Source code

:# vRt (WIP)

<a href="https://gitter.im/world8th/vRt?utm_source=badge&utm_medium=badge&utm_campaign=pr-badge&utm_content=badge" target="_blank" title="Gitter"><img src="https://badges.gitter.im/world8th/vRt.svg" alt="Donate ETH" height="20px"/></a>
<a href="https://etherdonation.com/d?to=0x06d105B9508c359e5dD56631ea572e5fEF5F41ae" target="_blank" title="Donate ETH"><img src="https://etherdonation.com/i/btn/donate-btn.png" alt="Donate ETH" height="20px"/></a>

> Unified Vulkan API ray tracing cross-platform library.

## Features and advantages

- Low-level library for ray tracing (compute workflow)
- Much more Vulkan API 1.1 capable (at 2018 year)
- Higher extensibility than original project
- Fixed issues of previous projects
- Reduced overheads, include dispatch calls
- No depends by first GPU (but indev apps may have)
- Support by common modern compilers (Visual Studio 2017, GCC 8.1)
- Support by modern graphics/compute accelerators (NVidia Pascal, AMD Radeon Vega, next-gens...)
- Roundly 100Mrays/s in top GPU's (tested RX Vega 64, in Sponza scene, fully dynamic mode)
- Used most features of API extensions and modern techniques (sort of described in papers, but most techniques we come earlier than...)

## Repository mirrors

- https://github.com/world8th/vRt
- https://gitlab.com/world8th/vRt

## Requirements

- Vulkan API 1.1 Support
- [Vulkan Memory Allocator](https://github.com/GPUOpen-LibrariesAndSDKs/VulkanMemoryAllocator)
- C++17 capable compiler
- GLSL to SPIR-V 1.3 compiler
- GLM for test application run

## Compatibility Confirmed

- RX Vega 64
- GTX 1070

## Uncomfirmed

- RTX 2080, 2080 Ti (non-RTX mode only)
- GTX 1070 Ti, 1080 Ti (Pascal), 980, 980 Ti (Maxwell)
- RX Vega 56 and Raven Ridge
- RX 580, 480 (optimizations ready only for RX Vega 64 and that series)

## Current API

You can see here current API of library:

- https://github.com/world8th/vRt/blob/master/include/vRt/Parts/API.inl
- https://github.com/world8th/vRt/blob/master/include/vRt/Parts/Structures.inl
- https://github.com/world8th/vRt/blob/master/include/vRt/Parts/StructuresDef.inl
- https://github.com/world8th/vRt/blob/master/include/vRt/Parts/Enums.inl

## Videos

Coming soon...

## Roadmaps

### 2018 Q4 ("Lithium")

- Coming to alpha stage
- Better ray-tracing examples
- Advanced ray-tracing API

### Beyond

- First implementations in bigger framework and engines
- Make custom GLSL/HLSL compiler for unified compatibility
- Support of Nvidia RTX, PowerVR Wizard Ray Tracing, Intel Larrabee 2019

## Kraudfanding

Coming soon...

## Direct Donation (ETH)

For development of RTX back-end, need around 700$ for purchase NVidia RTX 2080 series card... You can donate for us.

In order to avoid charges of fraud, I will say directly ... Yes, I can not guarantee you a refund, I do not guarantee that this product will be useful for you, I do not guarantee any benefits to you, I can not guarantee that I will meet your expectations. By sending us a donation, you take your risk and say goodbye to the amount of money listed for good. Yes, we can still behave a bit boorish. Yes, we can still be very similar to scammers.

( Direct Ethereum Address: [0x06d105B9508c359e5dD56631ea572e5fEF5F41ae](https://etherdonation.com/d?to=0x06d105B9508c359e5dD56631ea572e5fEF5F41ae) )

────

## Problem requirements
Every record must be set down again exactly.

## Task answer
Source code

:# vRt (WIP)

<a href="https://gitter.im/world8th/vRt?utm_source=badge&utm_medium=badge&utm_campaign=pr-badge&utm_content=badge" target="_blank" title="Gitter"><img src="https://badges.gitter.im/world8th/vRt.svg" alt="Donate ETH" height="20px"/></a>
<a href="https://etherdonation.com/d?to=0x06d105B9508c359e5dD56631ea572e5fEF5F41ae" target="_blank" title="Donate ETH"><img src="https://etherdonation.com/i/btn/donate-btn.png" alt="Donate ETH" height="20px"/></a>

> Unified Vulkan API ray tracing cross-platform library.

## Features and advantages

- Low-level library for ray tracing (compute workflow)
- Much more Vulkan API 1.1 capable (at 2018 year)
- Higher extensibility than original project
- Fixed issues of previous projects
- Reduced overheads, include dispatch calls
- No depends by first GPU (but indev apps may have)
- Support by common modern compilers (Visual Studio 2017, GCC 8.1)
- Support by modern graphics/compute accelerators (NVidia Pascal, AMD Radeon Vega, next-gens...)
- Roundly 100Mrays/s in top GPU's (tested RX Vega 64, in Sponza scene, fully dynamic mode)
- Used most features of API extensions and modern techniques (sort of described in papers, but most techniques we come earlier than...)

## Repository mirrors

- https://github.com/world8th/vRt
- https://gitlab.com/world8th/vRt

## Requirements

- Vulkan API 1.1 Support
- [Vulkan Memory Allocator](https://github.com/GPUOpen-LibrariesAndSDKs/VulkanMemoryAllocator)
- C++17 capable compiler
- GLSL to SPIR-V 1.3 compiler
- GLM for test application run

## Compatibility Confirmed

- RX Vega 64
- GTX 1070

## Uncomfirmed

- RTX 2080, 2080 Ti (non-RTX mode only)
- GTX 1070 Ti, 1080 Ti (Pascal), 980, 980 Ti (Maxwell)
- RX Vega 56 and Raven Ridge
- RX 580, 480 (optimizations ready only for RX Vega 64 and that series)

## Current API

You can see here current API of library:

- https://github.com/world8th/vRt/blob/master/include/vRt/Parts/API.inl
- https://github.com/world8th/vRt/blob/master/include/vRt/Parts/Structures.inl
- https://github.com/world8th/vRt/blob/master/include/vRt/Parts/StructuresDef.inl
- https://github.com/world8th/vRt/blob/master/include/vRt/Parts/Enums.inl

## Videos

Coming soon...

## Roadmaps

### 2018 Q4 ("Lithium")

- Coming to alpha stage
- Better ray-tracing examples
- Advanced ray-tracing API

### Beyond

- First implementations in bigger framework and engines
- Make custom GLSL/HLSL compiler for unified compatibility
- Support of Nvidia RTX, PowerVR Wizard Ray Tracing, Intel Larrabee 2019

## Kraudfanding

Coming soon...

## Direct Donation (ETH)

For development of RTX back-end, need around 700$ for purchase NVidia RTX 2080 series card... You can donate for us.

In order to avoid charges of fraud, I will say directly ... Yes, I can not guarantee you a refund, I do not guarantee that this product will be useful for you, I do not guarantee any benefits to you, I can not guarantee that I will meet your expectations. By sending us a donation, you take your risk and say goodbye to the amount of money listed for good. Yes, we can still behave a bit boorish. Yes, we can still be very similar to scammers.

( Direct Ethereum Address: [0x06d105B9508c359e5dD56631ea572e5fEF5F41ae](https://etherdonation.com/d?to=0x06d105B9508c359e5dD56631ea572e5fEF5F41ae) )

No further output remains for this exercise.